* _What is needed_:
Search the entries below for the string "chibicode" and give the number of lines that hold it, nothing else.

* _Records for processing_:
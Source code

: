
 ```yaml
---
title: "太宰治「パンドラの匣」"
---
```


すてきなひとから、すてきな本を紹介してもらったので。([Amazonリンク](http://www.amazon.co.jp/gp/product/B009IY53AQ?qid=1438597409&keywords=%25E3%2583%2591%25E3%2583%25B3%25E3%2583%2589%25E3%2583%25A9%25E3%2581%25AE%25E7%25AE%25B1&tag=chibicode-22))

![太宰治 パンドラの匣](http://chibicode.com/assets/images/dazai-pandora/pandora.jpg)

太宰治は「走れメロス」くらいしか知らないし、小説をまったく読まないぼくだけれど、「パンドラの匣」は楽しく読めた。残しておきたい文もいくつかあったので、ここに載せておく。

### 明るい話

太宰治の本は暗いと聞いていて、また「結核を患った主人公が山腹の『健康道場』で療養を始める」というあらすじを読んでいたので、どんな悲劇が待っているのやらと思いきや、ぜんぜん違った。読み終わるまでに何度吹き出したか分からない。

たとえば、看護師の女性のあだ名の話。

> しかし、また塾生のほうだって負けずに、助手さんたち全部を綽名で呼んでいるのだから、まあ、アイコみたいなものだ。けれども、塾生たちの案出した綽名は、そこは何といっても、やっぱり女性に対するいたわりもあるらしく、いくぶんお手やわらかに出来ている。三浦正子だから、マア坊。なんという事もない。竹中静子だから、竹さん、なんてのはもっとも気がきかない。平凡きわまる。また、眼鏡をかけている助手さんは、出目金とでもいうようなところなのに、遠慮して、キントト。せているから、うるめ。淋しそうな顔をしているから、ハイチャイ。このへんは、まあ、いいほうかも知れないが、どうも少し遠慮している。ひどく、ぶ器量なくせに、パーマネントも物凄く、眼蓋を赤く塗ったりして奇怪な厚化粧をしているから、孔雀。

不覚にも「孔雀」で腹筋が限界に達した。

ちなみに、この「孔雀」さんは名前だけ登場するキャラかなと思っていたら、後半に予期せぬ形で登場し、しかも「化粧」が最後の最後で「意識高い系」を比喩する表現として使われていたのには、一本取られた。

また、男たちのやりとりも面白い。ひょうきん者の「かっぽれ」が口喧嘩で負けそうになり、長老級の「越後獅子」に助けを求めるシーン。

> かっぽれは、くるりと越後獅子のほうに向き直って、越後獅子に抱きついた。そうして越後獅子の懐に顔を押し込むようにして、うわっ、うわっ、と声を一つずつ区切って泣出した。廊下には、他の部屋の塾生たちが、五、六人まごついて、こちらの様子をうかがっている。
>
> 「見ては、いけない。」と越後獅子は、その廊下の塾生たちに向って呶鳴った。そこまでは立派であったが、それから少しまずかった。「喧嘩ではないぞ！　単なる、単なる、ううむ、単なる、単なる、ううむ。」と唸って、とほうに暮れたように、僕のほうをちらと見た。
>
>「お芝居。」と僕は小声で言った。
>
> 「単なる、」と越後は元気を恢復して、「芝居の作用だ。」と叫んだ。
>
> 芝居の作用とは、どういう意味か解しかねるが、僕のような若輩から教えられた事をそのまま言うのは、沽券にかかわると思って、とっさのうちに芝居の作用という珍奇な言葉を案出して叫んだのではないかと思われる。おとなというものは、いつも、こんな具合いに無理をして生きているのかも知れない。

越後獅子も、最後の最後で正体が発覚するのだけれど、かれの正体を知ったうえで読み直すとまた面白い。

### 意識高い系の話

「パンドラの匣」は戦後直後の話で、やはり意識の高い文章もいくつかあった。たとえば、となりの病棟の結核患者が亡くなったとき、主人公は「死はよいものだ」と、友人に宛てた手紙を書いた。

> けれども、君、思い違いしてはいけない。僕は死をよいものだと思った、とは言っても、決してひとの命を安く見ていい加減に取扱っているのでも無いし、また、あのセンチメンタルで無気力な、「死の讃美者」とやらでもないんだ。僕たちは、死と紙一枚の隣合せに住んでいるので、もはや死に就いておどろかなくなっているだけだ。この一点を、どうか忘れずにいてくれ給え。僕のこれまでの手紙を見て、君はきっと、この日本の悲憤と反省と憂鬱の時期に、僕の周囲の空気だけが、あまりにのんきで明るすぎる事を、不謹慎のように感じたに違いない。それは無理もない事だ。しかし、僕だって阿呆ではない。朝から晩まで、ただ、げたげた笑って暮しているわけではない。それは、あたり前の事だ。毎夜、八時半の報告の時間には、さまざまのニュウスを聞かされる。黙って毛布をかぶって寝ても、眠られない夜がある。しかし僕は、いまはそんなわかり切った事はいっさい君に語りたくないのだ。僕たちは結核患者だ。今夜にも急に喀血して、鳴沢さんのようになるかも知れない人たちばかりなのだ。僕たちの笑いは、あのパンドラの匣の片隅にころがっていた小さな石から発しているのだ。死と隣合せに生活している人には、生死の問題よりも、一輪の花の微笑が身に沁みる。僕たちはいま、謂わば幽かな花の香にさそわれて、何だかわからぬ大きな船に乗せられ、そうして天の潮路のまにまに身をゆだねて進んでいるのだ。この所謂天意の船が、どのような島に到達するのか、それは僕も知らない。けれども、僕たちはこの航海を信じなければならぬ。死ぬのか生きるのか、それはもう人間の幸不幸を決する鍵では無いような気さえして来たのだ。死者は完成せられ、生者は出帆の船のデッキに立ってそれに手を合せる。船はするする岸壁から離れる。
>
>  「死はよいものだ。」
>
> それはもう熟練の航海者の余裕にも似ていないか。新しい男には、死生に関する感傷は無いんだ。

* * *

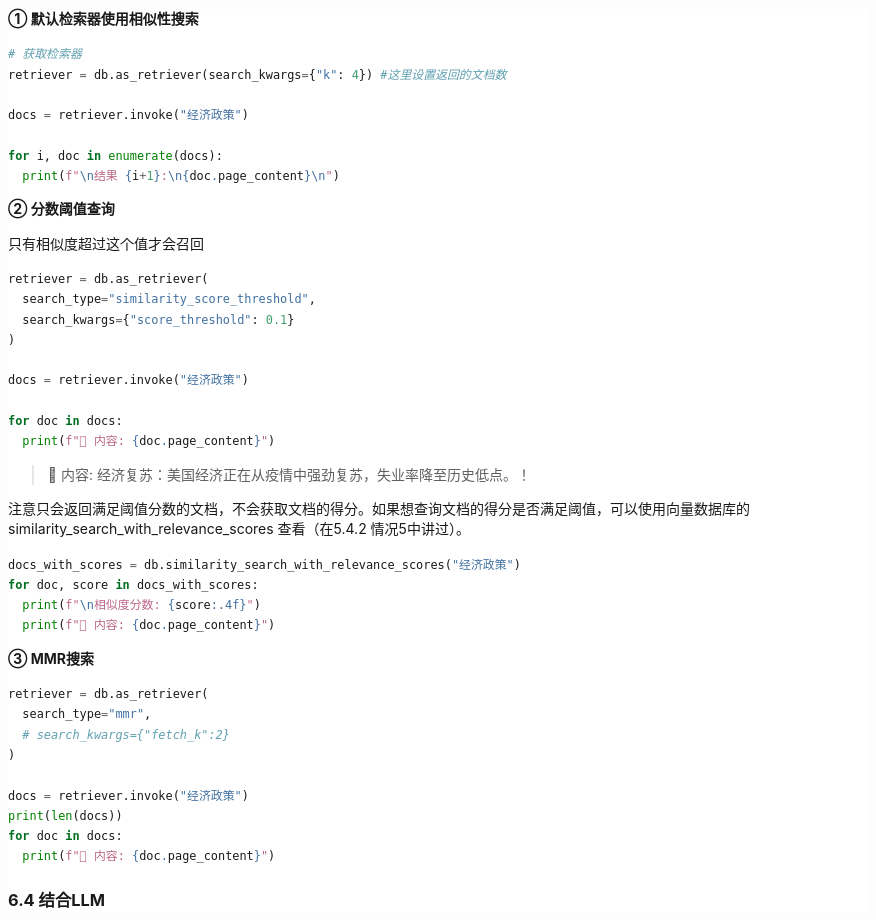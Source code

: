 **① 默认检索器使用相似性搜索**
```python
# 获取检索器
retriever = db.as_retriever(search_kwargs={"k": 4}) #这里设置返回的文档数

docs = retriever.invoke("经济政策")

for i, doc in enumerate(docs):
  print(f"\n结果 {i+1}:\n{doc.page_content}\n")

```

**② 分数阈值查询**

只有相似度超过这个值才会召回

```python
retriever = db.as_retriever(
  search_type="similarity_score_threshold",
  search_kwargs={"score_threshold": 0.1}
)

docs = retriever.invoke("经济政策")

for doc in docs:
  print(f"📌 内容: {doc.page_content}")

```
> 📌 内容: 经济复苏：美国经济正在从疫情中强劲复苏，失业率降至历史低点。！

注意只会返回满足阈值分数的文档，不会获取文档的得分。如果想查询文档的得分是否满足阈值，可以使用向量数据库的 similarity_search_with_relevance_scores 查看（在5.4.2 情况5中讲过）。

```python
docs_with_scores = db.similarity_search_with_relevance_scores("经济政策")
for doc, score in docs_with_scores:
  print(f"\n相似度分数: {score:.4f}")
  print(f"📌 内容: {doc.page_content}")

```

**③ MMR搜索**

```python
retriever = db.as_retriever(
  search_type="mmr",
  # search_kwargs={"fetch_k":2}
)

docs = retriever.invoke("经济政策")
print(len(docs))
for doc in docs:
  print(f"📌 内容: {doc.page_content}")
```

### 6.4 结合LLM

* _Your solution_:
2